How did you know when to pull it, by temp or time?

what temp did you pull it at (and if so have you verified that temp probe is accurate)

What grade was it (select will usually be drier because of less fat)

When you wrapped it in foil, did you add any liquid?

My guess since I don't have all the info is it was select and you overcooked it.
8lbs is pretty small for a packer. And cooking for 9 hours, I'd say you probably overcooked it as well. The more you cook, you'll learn that time is just a guideline, you'll usually want to go by temperature first and then when it gets close to your final temp, probe it to see if it's done.

Take a skewer and run it top to bottom through the flat, when it slides through like butter, your brisket is done.

At that point, you'll want to take it out, foil it and let it rest for at least a half hour.

You may want to check out Brisket 101 at the top of this forum. Has lots of good info.
jbi00799, I go by the rule of thumb that if it's tough and dry it's undercooked and if it's tender/mushy and dry it's over cooked.

Now as to why, I think that foiling it for 6 hours at 300 killed it.
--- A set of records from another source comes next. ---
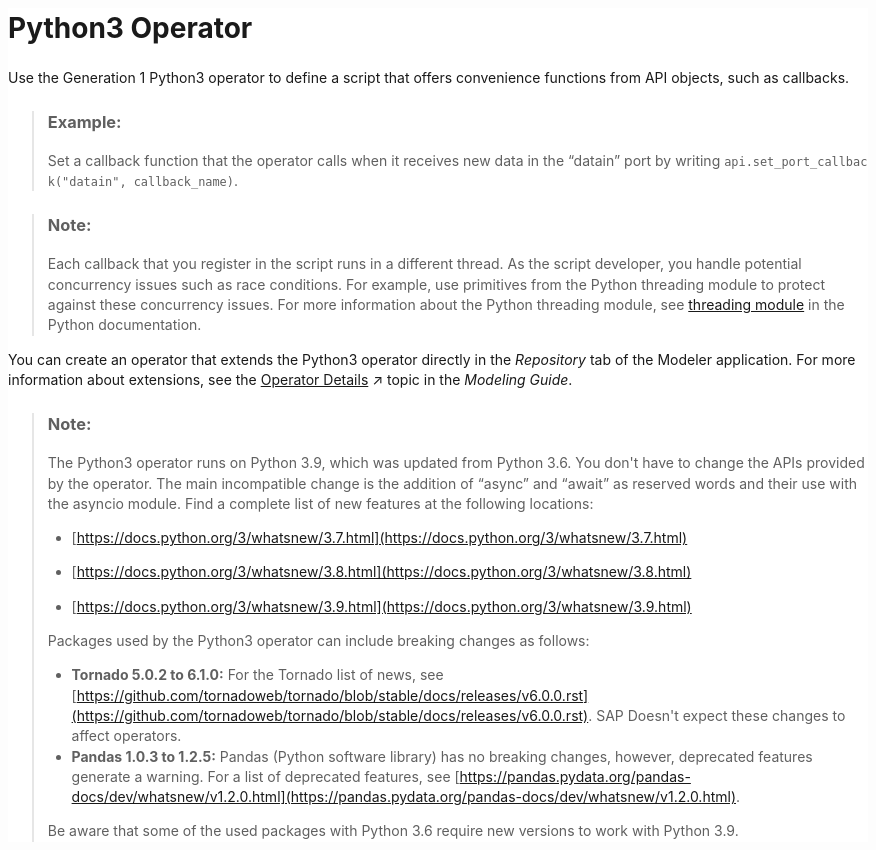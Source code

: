 

# Python3 Operator

Use the Generation 1 Python3 operator to define a script that offers convenience functions from API objects, such as callbacks.



> ### Example:  
> Set a callback function that the operator calls when it receives new data in the “datain” port by writing `api.set_port_callback("datain", callback_name)`.

> ### Note:  
> Each callback that you register in the script runs in a different thread. As the script developer, you handle potential concurrency issues such as race conditions. For example, use primitives from the Python threading module to protect against these concurrency issues. For more information about the Python threading module, see [threading module](https://docs.python.org/3/library/threading.html) in the Python documentation.

You can create an operator that extends the Python3 operator directly in the *Repository* tab of the Modeler application. For more information about extensions, see the [Operator Details](https://help.sap.com/viewer/1c1341f6911f4da5a35b191b40b426c8/Cloud/en-US/2a647f3e65454a1b9e0b66c393bed530.html "Every operator has an ID (also known as name) and a title (also known as the description). The operator ID is a unique identifier, with a strict format. The operator title is what the graphical interface displays.") :arrow_upper_right: topic in the *Modeling Guide*.

> ### Note:  
> The Python3 operator runs on Python 3.9, which was updated from Python 3.6. You don't have to change the APIs provided by the operator. The main incompatible change is the addition of “async” and “await” as reserved words and their use with the asyncio module. Find a complete list of new features at the following locations:
> 
> -   [https://docs.python.org/3/whatsnew/3.7.html](https://docs.python.org/3/whatsnew/3.7.html)
> 
> -   [https://docs.python.org/3/whatsnew/3.8.html](https://docs.python.org/3/whatsnew/3.8.html)
> 
> -   [https://docs.python.org/3/whatsnew/3.9.html](https://docs.python.org/3/whatsnew/3.9.html)
> 
> 
> Packages used by the Python3 operator can include breaking changes as follows:
> 
> -   **Tornado 5.0.2 to 6.1.0:** For the Tornado list of news, see [https://github.com/tornadoweb/tornado/blob/stable/docs/releases/v6.0.0.rst](https://github.com/tornadoweb/tornado/blob/stable/docs/releases/v6.0.0.rst). SAP Doesn't expect these changes to affect operators.
> -   **Pandas 1.0.3 to 1.2.5:** Pandas \(Python software library\) has no breaking changes, however, deprecated features generate a warning. For a list of deprecated features, see [https://pandas.pydata.org/pandas-docs/dev/whatsnew/v1.2.0.html](https://pandas.pydata.org/pandas-docs/dev/whatsnew/v1.2.0.html).
> 
> Be aware that some of the used packages with Python 3.6 require new versions to work with Python 3.9.

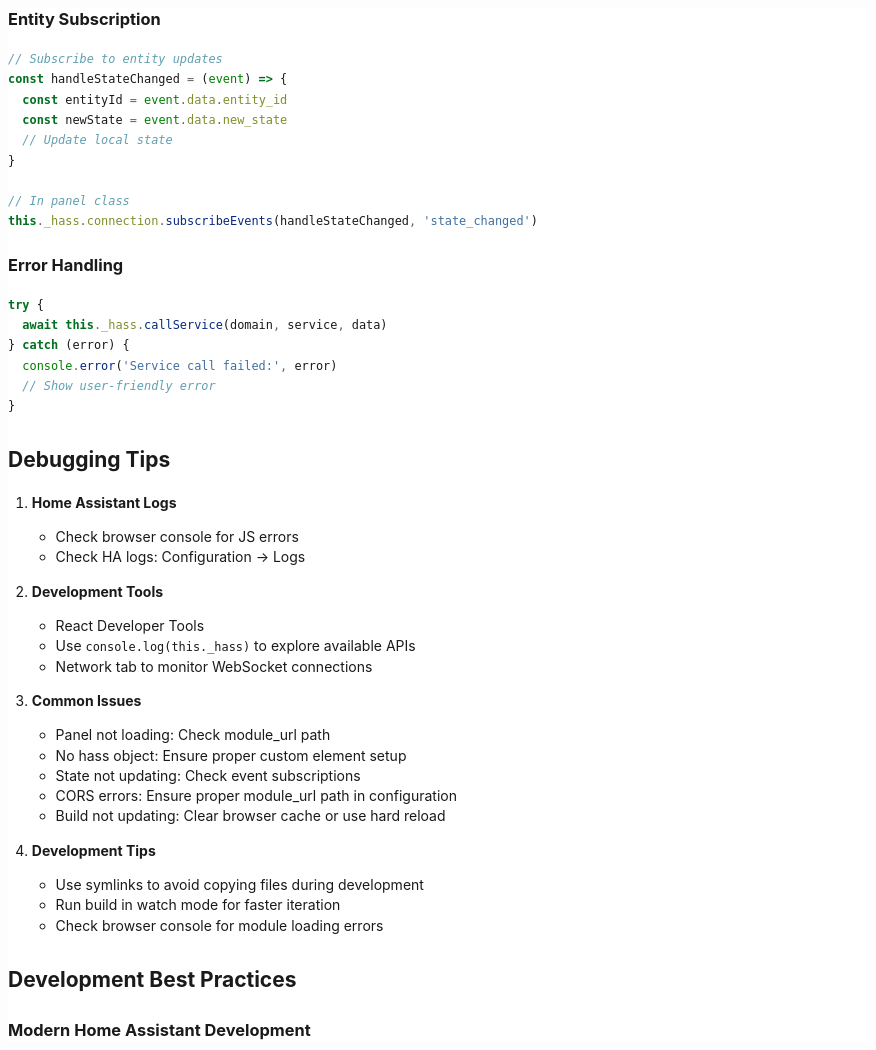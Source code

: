### Entity Subscription

```typescript
// Subscribe to entity updates
const handleStateChanged = (event) => {
  const entityId = event.data.entity_id
  const newState = event.data.new_state
  // Update local state
}

// In panel class
this._hass.connection.subscribeEvents(handleStateChanged, 'state_changed')
```

### Error Handling

```typescript
try {
  await this._hass.callService(domain, service, data)
} catch (error) {
  console.error('Service call failed:', error)
  // Show user-friendly error
}
```

## Debugging Tips

1. **Home Assistant Logs**
   - Check browser console for JS errors
   - Check HA logs: Configuration → Logs

2. **Development Tools**
   - React Developer Tools
   - Use `console.log(this._hass)` to explore available APIs
   - Network tab to monitor WebSocket connections

3. **Common Issues**
   - Panel not loading: Check module_url path
   - No hass object: Ensure proper custom element setup
   - State not updating: Check event subscriptions
   - CORS errors: Ensure proper module_url path in configuration
   - Build not updating: Clear browser cache or use hard reload

4. **Development Tips**
   - Use symlinks to avoid copying files during development
   - Run build in watch mode for faster iteration
   - Check browser console for module loading errors

## Development Best Practices

### Modern Home Assistant Development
At a comp I'll cook an 8 pound flat about 1.5 inches thick for 8 hours around 200 degrees and then it goes in foil for roughly another 2 hours at 250. Mine cooks for about the same amount of time but at a much lower temp and with less time in foil.

People keep asking what temp you pulled it and this is key. Next time pull it around 200 degrees and let it rest for 3+ hours. It should be quite a bit better. Now, you will more than likely still need to dial it in but you should be much closer to where you want it to be.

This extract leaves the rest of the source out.